Friday, 14 November 2014

Risk of Exposure

Ebola viruses are found in several African countries. Ebola was first discovered in 1976 near the Ebola River in what is now the Democratic Republic of the Congo. Since then, outbreaks of Ebola among humans have appeared sporadically in Africa.

Risk

Healthcare providers caring for Ebola patients and family and friends in close contact with Ebola patients are at the highest risk of getting sick because they may come in contact with the blood or body fluids of sick patients. People also can become sick with Ebola after coming in contact with infected wildlife. For example, in Africa, Ebola may spread as a result of handling bushmeat (wild animals hunted for food) and contact with infected bats. The virus also can be spread through contact with objects (like clothes, bedding, needles, syringes/sharps or medical equipment) that have been contaminated with the virus.

Past Ebola Outbreaks

Past Ebola outbreaks have occurred in the following countries:
  • Democratic Republic of the Congo (DRC)
  • Gabon
  • South Sudan
  • Ivory Coast
  • Uganda
  • Republic of the Congo (ROC)
  • South Africa (imported)

About Ebola Virus Disease

Ebola, previously known as Ebola hemorrhagic fever, is a rare and deadly disease caused by infection with one of the Ebola virus strains. Ebola can cause disease in humans and nonhuman primates (monkeys, gorillas, and chimpanzees).
Ebola is caused by infection with a virus of the family Filoviridae, genus Ebolavirus. There are five identified Ebola virus species, four of which are known to cause disease in humans: Ebola virus (Zaire ebolavirus); Sudan virus (Sudan ebolavirus); Taï Forest virus (Taï Forest ebolavirus, formerly Côte d’Ivoire ebolavirus); and Bundibugyo virus (Bundibugyo ebolavirus). The fifth, Reston virus (Reston ebolavirus), has caused disease in nonhuman primates, but not in humans.
Ebola viruses are found in several African countries. Ebola was first discovered in 1976 near the Ebola River in what is now the Democratic Republic of the Congo. Since then, outbreaks have appeared sporadically in Africa.
The natural reservoir host of Ebola virus remains unknown. However, on the basis of evidence and the nature of similar viruses, researchers believe that the virus is animal-borne and that bats are the most likely reservoir. Four of the five virus strains occur in an animal host native to Africa.

Transmission

Because the natural reservoir host of Ebola viruses has not yet been identified, the way in which the virus first appears in a human at the start of an outbreak is unknown. However, scientists believe that the first patient becomes infected through contact with an infected animal, such as a fruit bat or primate (apes and monkeys), which is called a spillover event. Person-to-person transmission follows and can lead to large numbers of affected people.
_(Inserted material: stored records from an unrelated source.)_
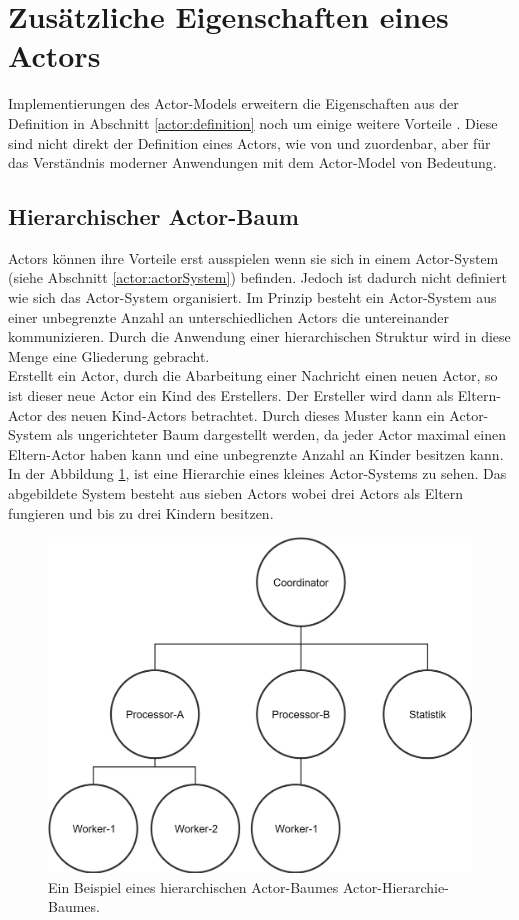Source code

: \section{Zusätzliche Eigenschaften eines Actors}
Implementierungen des Actor-Models erweitern die Eigenschaften aus der Definition in Abschnitt \ref{actor:definition} noch um einige weitere Vorteile \citep{Vernon2015ReactiveAkka}. Diese sind nicht direkt der Definition eines Actors, wie von \cite{Hewitt1973AIntelligence} und \cite{Agha1985ActorsSystems} zuordenbar, aber für das Verständnis moderner Anwendungen mit dem Actor-Model von Bedeutung.
\subsection{Hierarchischer Actor-Baum}
Actors können ihre Vorteile erst ausspielen wenn sie sich in einem Actor-System (siehe Abschnitt \ref{actor:actorSystem}) befinden. Jedoch ist dadurch nicht definiert wie sich das Actor-System organisiert. Im Prinzip besteht ein Actor-System aus einer unbegrenzte Anzahl an unterschiedlichen Actors die untereinander kommunizieren. Durch die Anwendung einer hierarchischen Struktur wird in diese Menge eine Gliederung gebracht. \\
Erstellt ein Actor, durch die Abarbeitung einer Nachricht einen neuen Actor, so ist dieser neue Actor ein Kind des Erstellers. Der Ersteller wird dann als Eltern-Actor des neuen Kind-Actors betrachtet. Durch dieses Muster kann ein Actor-System als ungerichteter Baum dargestellt werden, da jeder Actor maximal einen Eltern-Actor haben kann und eine unbegrenzte Anzahl an Kinder besitzen kann. \\
In der Abbildung \ref{fig:actor:actorHierarchySample}, ist eine Hierarchie eines kleines Actor-Systems zu sehen. Das abgebildete System besteht aus sieben Actors wobei drei Actors als Eltern fungieren und bis zu drei Kindern besitzen. 
\begin{figure}
  \centering
  \includegraphics[width=0.6\linewidth]{gfx/actor/actorHierarchy}
  \caption{Ein Beispiel eines hierarchischen Actor-Baumes Actor-Hierarchie-Baumes.}
  \label{fig:actor:actorHierarchySample}
\end{figure}

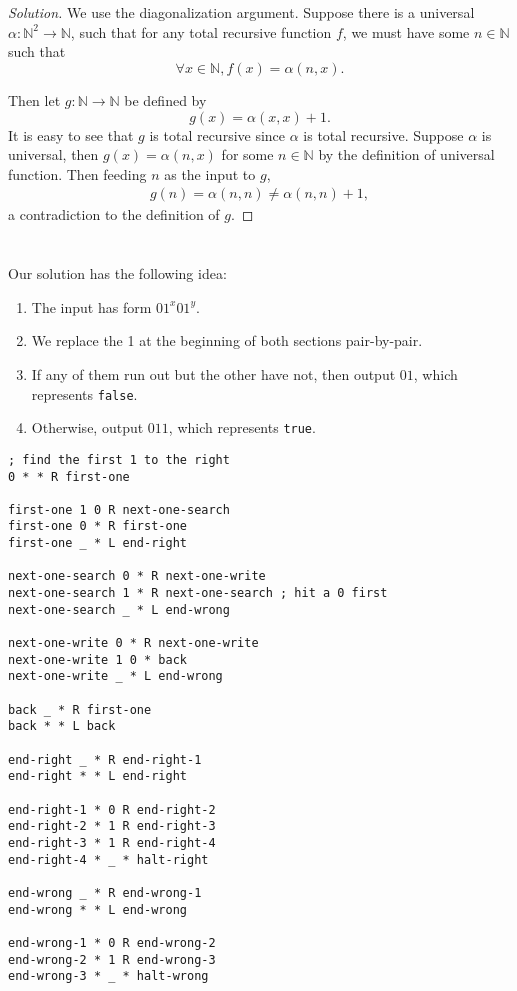 \documentclass{article}
\title{\mytitle}
\author{\myname}
\date{\today}
\theoremstyle{plain}
\newcommand{\N}{\mathbb{N}}
\begin{document}
\maketitle
\section{}
\begin{proof}[Solution]
We use the diagonalization argument. Suppose there is a universal $\alpha:\N^{2}\to\N$,
such that for any total recursive function $f$, we must have some $n\in\N$ such
that \[\forall x\in\N, f(x) = \alpha(n, x).\]

Then let $g:\N\to\N$ be defined by \[g(x) = \alpha(x, x) + 1.\] It is easy to see that
$g$ is total recursive since $\alpha$ is total recursive. Suppose $\alpha$ is universal,
then $g(x) = \alpha(n, x)$ for some $n\in\N$ by the definition of universal function.
Then feeding $n$ as the input to $g$,
\begin{align*}
  g(n) = \alpha(n,n) \ne \alpha(n,n) + 1,
\end{align*}
a contradiction to the definition of $g$.
\end{proof}

\section{}
\subsubsection{}
Our solution has the following idea:
\begin{enumerate}
  \item The input has form $01^{x}01^{y}$.
  \item We replace the 1 at the beginning of both sections pair-by-pair.
  \item If any of them run out but the other have not, then output $01$, which
        represents \verb|false|.
  \item Otherwise, output $011$, which represents \verb|true|.
\end{enumerate}
\begin{verbatim}
; find the first 1 to the right
0 * * R first-one

first-one 1 0 R next-one-search
first-one 0 * R first-one
first-one _ * L end-right

next-one-search 0 * R next-one-write
next-one-search 1 * R next-one-search ; hit a 0 first
next-one-search _ * L end-wrong

next-one-write 0 * R next-one-write
next-one-write 1 0 * back
next-one-write _ * L end-wrong

back _ * R first-one
back * * L back

end-right _ * R end-right-1
end-right * * L end-right

end-right-1 * 0 R end-right-2
end-right-2 * 1 R end-right-3
end-right-3 * 1 R end-right-4
end-right-4 * _ * halt-right

end-wrong _ * R end-wrong-1
end-wrong * * L end-wrong

end-wrong-1 * 0 R end-wrong-2
end-wrong-2 * 1 R end-wrong-3
end-wrong-3 * _ * halt-wrong
\end{verbatim}
\end{document}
In some past Ebola outbreaks, primates were also affected by Ebola and multiple spillover events occurred when people touched or ate infected primates.
When an infection occurs in humans, the virus can be spread to others through direct contact (through broken skin or mucous membranes in, for example, the eyes, nose, or mouth) with
  • blood or body fluids (including but not limited to urine, saliva, sweat, feces, vomit, breast milk, and semen) of a person who is sick with Ebola
  • objects (like needles and syringes) that have been contaminated with the virus
  • infected fruit bats or primates (apes and monkeys)
Ebola is not spread through the air, by water, or in general, by food. However, in Africa, Ebola may be spread as a result of handling bushmeat (wild animals hunted for food) and contact with infected bats. There is no evidence that mosquitos or other insects can transmit Ebola virus. Only a few species of mammals (e.g., humans, bats, monkeys, and apes) have shown the ability to become infected with and spread Ebola virus.
Healthcare providers caring for Ebola patients and family and friends in close contact with Ebola patients are at the highest risk of getting sick because they may come in contact with infected blood or body fluids.
During outbreaks of Ebola, the disease can spread quickly within healthcare settings (such as a clinic or hospital). Exposure to Ebola can occur in healthcare settings where hospital staff are not wearing appropriate personal protective equipment.
Dedicated medical equipment (preferably disposable, when possible) should be used by healthcare personnel providing patient care. Proper cleaning and disposal of instruments, such as needles and syringes, also are important. If instruments are not disposable, they must be sterilized before being used again. Without adequate sterilization of instruments, virus transmission can continue and amplify an outbreak.
Once people recover from Ebola, they can no longer spread the virus to people in the community. However, because Ebola can stay in semen after recovery, men should abstain from sex (including oral sex) for three months. If abstinence is not possible, condoms may help prevent the spread of Ebola. Sexual transmission of Ebola has never been reported.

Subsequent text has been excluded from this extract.